Richard Cory by Edwin Robinson
“Whenever Richard Cory went down town,
We people on the pavement looked at him:
He was a gentleman from sole to crown,
Clean favored, and imperially slim.
And he was always quietly arrayed,
And he was always human when he talked;
But still he fluttered pulses when he said,
“Good-morning,” and he glittered when he walked.
And he was rich—yes, richer than a king—
And admirably schooled in every grace:
In fine, we thought that he was everything
To make us wish that we were in his place.
So on we worked, and waited for the light,
And went without the meat, and cursed the bread;
And Richard Cory, one calm summer night,
Went home and put a bullet through his head.”
1. Each stanza follows an alternating rhyme pattern (e.g., town/him/crown/slim in Stanza 1).
2. Number of Stanzas:
4 stanzas (each with 4 lines).
3. Number of Quatrains:
4 quatrains (all stanzas are 4 lines long).
4. Number of Sestets:
0 (no 6-line stanzas).
5. Number of Couplets:
0 (no consecutive rhyming pairs; the rhyme scheme is alternating, not paired).
6. Type of Sonnet:
Not a sonnet. Though the poem has 16 lines (close to a sonnet’s 14), it lacks:
A traditional sonnet structure (e.g., Petrarchan or Shakespearean).
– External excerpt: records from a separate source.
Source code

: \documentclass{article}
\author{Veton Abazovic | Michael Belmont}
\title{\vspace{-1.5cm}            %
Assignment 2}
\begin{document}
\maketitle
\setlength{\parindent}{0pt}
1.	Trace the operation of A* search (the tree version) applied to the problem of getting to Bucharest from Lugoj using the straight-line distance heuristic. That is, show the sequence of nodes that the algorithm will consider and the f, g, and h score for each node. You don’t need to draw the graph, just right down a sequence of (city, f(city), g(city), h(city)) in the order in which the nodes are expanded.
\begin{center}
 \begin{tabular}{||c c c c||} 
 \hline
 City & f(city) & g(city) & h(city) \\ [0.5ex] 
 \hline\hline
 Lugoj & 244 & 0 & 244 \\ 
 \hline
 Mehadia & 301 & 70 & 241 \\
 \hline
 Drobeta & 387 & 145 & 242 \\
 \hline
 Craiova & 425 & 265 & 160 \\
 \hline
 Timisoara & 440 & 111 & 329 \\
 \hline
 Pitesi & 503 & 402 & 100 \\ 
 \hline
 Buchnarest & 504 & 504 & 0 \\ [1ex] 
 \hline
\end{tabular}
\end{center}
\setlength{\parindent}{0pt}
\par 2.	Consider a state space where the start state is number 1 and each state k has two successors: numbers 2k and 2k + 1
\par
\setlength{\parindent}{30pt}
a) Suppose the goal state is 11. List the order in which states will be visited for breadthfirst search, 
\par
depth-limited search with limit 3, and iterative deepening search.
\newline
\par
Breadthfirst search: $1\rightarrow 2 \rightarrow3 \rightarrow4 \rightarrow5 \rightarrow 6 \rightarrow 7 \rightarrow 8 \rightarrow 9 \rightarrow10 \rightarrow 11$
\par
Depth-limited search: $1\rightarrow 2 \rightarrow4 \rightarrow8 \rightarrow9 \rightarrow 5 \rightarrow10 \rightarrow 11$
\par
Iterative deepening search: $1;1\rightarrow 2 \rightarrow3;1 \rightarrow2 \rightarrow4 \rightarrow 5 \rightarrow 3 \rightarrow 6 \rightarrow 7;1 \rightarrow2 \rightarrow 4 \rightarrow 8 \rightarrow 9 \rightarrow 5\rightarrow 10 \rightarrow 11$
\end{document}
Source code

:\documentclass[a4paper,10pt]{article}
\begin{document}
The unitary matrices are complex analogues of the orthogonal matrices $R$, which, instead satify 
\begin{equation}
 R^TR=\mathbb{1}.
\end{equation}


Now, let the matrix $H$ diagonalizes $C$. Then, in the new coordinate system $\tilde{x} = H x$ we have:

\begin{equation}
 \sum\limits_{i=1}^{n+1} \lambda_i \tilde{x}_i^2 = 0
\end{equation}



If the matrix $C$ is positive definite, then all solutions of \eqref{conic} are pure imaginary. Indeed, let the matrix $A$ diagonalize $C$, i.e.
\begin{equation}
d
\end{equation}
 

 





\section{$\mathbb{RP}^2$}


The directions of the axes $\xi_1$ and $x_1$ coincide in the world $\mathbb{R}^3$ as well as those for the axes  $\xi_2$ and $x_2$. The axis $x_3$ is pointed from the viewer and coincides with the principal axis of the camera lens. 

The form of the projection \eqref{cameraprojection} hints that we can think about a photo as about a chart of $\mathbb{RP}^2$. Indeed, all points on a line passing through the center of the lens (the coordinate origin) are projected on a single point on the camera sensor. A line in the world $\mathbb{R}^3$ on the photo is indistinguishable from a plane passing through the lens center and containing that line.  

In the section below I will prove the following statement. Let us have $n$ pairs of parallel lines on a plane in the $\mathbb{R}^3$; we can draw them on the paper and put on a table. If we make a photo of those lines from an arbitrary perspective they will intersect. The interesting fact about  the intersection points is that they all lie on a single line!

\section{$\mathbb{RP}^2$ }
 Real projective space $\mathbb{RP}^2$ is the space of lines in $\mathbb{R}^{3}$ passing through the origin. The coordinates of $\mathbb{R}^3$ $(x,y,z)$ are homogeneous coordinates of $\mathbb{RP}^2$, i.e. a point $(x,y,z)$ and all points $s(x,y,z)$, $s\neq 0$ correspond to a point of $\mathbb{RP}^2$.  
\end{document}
A consistent volta (turn) or resolution.
7. Volta (Turn):
Yes, in the final stanza. The poem’s tone shifts abruptly from admiration to shock with the revelation of Richard Cory’s suicide:
Lines 1–12: Describe Cory’s perfection and the townspeople’s envy.
Lines 13–16: The volta occurs at “And Richard Cory, one calm summer night,” leading to the tragic climax.